The reduced measure (RORS) seems to be more popular and intuitive measurement.

Mathematicians David Metzler and Edward Earl did most of the work on these concepts and computations.

Jut is a similar concept.


Shore Distance

Shore Distance for a given peak is defined as the distance from that peak to the nearest sea-level ocean water. This can include bays, inlets, estuaries, and other mostly salt-water areas, but not inland lakes and rivers. The point at which a river becomes ocean water is a judgment call, so values may not be super-precise.

This measure helps quantify the high peaks near the ocean that often offer exceptionally scenic views.

Every peak has a Shore Distance Point, the spot on the edge of the ocean water that is closest to the peak.

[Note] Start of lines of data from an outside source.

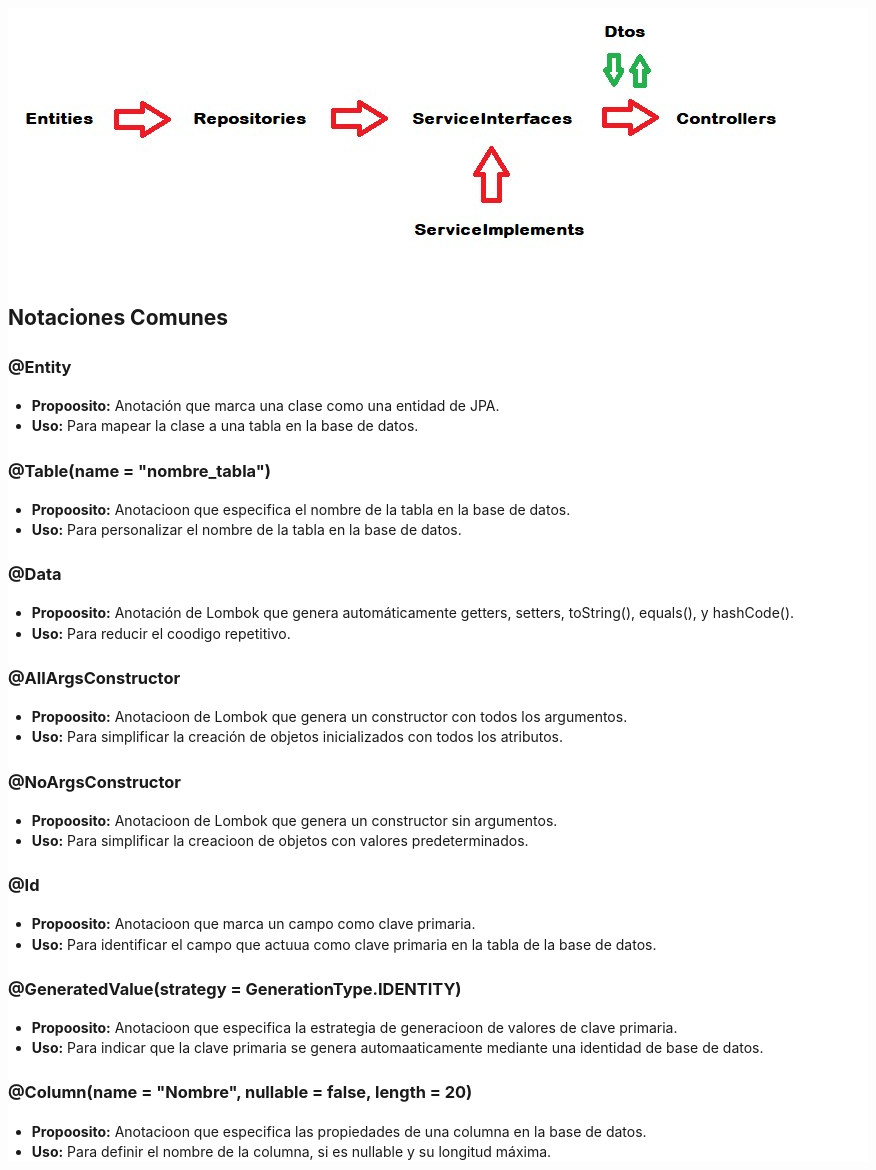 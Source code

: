 ![Estructura del Proyecto](img_ApunterCurso/Captura%20de%20pantalla%202024-05-06%20152931.jpeg)


## Notaciones Comunes
### @Entity
* **Propoosito:** Anotación que marca una clase como una entidad de JPA.
* **Uso:** Para mapear la clase a una tabla en la base de datos.
### @Table(name = "nombre_tabla")
* **Propoosito:** Anotacioon que especifica el nombre de la tabla en la base de datos.
* **Uso:** Para personalizar el nombre de la tabla en la base de datos.
### @Data
* **Propoosito:** Anotación de Lombok que genera automáticamente getters, setters, toString(), equals(), y hashCode().
* **Uso:** Para reducir el coodigo repetitivo.
### @AllArgsConstructor
* **Propoosito:** Anotacioon de Lombok que genera un constructor con todos los argumentos.
* **Uso:** Para simplificar la creación de objetos inicializados con todos los atributos.
### @NoArgsConstructor
* **Propoosito:** Anotacioon de Lombok que genera un constructor sin argumentos.
* **Uso:** Para simplificar la creacioon de objetos con valores predeterminados.
### @Id
* **Propoosito:** Anotacioon que marca un campo como clave primaria.
* **Uso:** Para identificar el campo que actuua como clave primaria en la tabla de la base de datos.
### @GeneratedValue(strategy = GenerationType.IDENTITY)
* **Propoosito:** Anotacioon que especifica la estrategia de generacioon de valores de clave primaria.
* **Uso:** Para indicar que la clave primaria se genera automaaticamente mediante una identidad de base de datos.
### @Column(name = "Nombre", nullable = false, length = 20)
* **Propoosito:** Anotacioon que especifica las propiedades de una columna en la base de datos.
* **Uso:** Para definir el nombre de la columna, si es nullable y su longitud máxima.
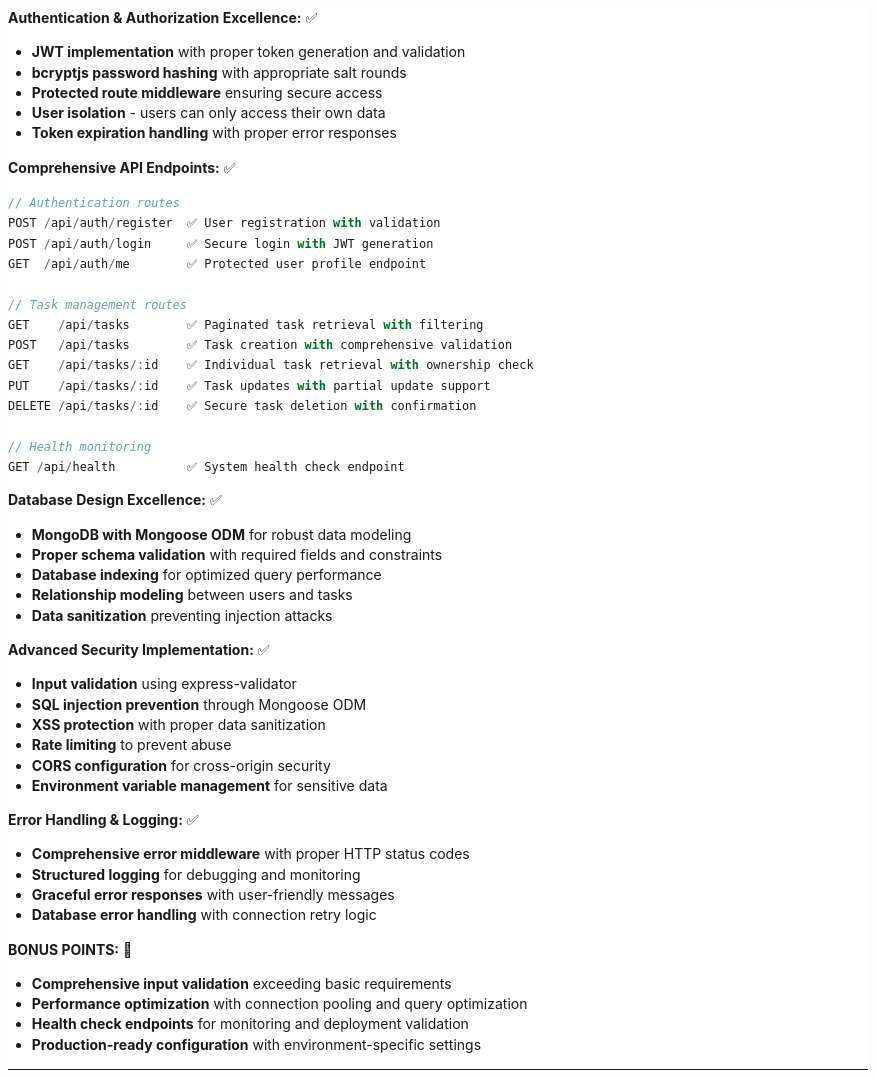 **Authentication & Authorization Excellence:** ✅
- **JWT implementation** with proper token generation and validation
- **bcryptjs password hashing** with appropriate salt rounds
- **Protected route middleware** ensuring secure access
- **User isolation** - users can only access their own data
- **Token expiration handling** with proper error responses

**Comprehensive API Endpoints:** ✅

```javascript
// Authentication routes
POST /api/auth/register  ✅ User registration with validation
POST /api/auth/login     ✅ Secure login with JWT generation
GET  /api/auth/me        ✅ Protected user profile endpoint

// Task management routes
GET    /api/tasks        ✅ Paginated task retrieval with filtering
POST   /api/tasks        ✅ Task creation with comprehensive validation
GET    /api/tasks/:id    ✅ Individual task retrieval with ownership check
PUT    /api/tasks/:id    ✅ Task updates with partial update support
DELETE /api/tasks/:id    ✅ Secure task deletion with confirmation

// Health monitoring
GET /api/health          ✅ System health check endpoint
```

**Database Design Excellence:** ✅
- **MongoDB with Mongoose ODM** for robust data modeling
- **Proper schema validation** with required fields and constraints
- **Database indexing** for optimized query performance
- **Relationship modeling** between users and tasks
- **Data sanitization** preventing injection attacks

**Advanced Security Implementation:** ✅
- **Input validation** using express-validator
- **SQL injection prevention** through Mongoose ODM
- **XSS protection** with proper data sanitization
- **Rate limiting** to prevent abuse
- **CORS configuration** for cross-origin security
- **Environment variable management** for sensitive data

**Error Handling & Logging:** ✅
- **Comprehensive error middleware** with proper HTTP status codes
- **Structured logging** for debugging and monitoring
- **Graceful error responses** with user-friendly messages
- **Database error handling** with connection retry logic

**BONUS POINTS:** 🌟
- **Comprehensive input validation** exceeding basic requirements
- **Performance optimization** with connection pooling and query optimization
- **Health check endpoints** for monitoring and deployment validation
- **Production-ready configuration** with environment-specific settings

---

The Shore Distance Angle for a peak is the angle the peak’s summit rises above the level ocean surface, from the Shore Distance Point. Peaks with steep angles are a sign of impressive sea cliffs. For this calculation, the curvature of the earth is ignored for long distances—the angle is determined using simple Pythagorean geometry.


WinProm Program

Calculating the prominence of a peak can be very tedious work, since the key col is often very far away from a high-prominence peak, and it can take hours to pore over maps, following obscure divide lines to find the low point of a connecting ridge. A big help was provided by the late mathematician Edward Earl, who wrote a computer program called WinProm that uses Digital Elevation Model (DEM) databases to automatically calculate peaks, ridges, and key cols. DEMs are large matrices of elevations that cover an area at various resolutions, for example, every 30 seconds (about 0.3 to 0.6 mile). This data is not as accurate as a topographic map, but the program saves time by identifying areas where high peaks are, and areas where the key col is likely to be found. The program is very complex and has many enhancements, such as algorithms that try to match DEM maxima to known peak locations.

Many of the prominence figures on this site for summits with high (greater than 2000 feet) prominence had their genesis in the output from the WinProm program.


Winter Ascents

Defining a "winter ascent" can be a difficult subject. The precise dates and times for the beginning and end of astronomical winter vary by location and the specific  year; the concept of winter is not applicable to the tropics; and, most importantly, using rigid cutoff dates means that many ascents done under "winter conditions" are technically not in the winter (and vice-versa).  Many experienced (northern hemisphere) climbers have done snow-free late-December climbs and April ascents in howling blizzards.

So, for ease of computation, this web site defines a winter ascent as one that occurs between December 21st and March 21st (inclusive) on a peak located north of the Tropic of Cancer. And, of course, an ascent between June 21st and September 21st (inclusive) on a peak south of the Tropic of Capricorn. "Winter ascents" of peaks in the tropics are not possible. If a climber does not enter a precise-enough date for a climb, it will also not be credited as a winter ascent. It is best to supply a full month and date, but an ascent logged in January or February, with no specific date, will get credit for a Northern Hemisphere winter ascent.

Of course, these rules are somewhat arbitrary and perhaps unfair, but so are the weather and route conditions in the mountains. Also note that the locations of the Tropics of Cancer and Capricorn constantly change by a small amount, too. Perhaps a future update to the site will take into account the true local winter start/end times for all time zones, and the movement of the tropics, so a more precise astonomical winter definition is applied.

The places on the site where winter ascents can be viewed are as follows:

  • All List Pages that show a climber's ascent dates in the last column have an option to only show winter ascent dates.
  • All Front Runner's List (FRL) pages for a list have an option to only show peak totals that are winter ascents.
  • The Ascent Subset query page has a checkbox at the lower left (in the "Date Range" box) that will only show winter ascents in the query results, in conjunction with the other criteria selected.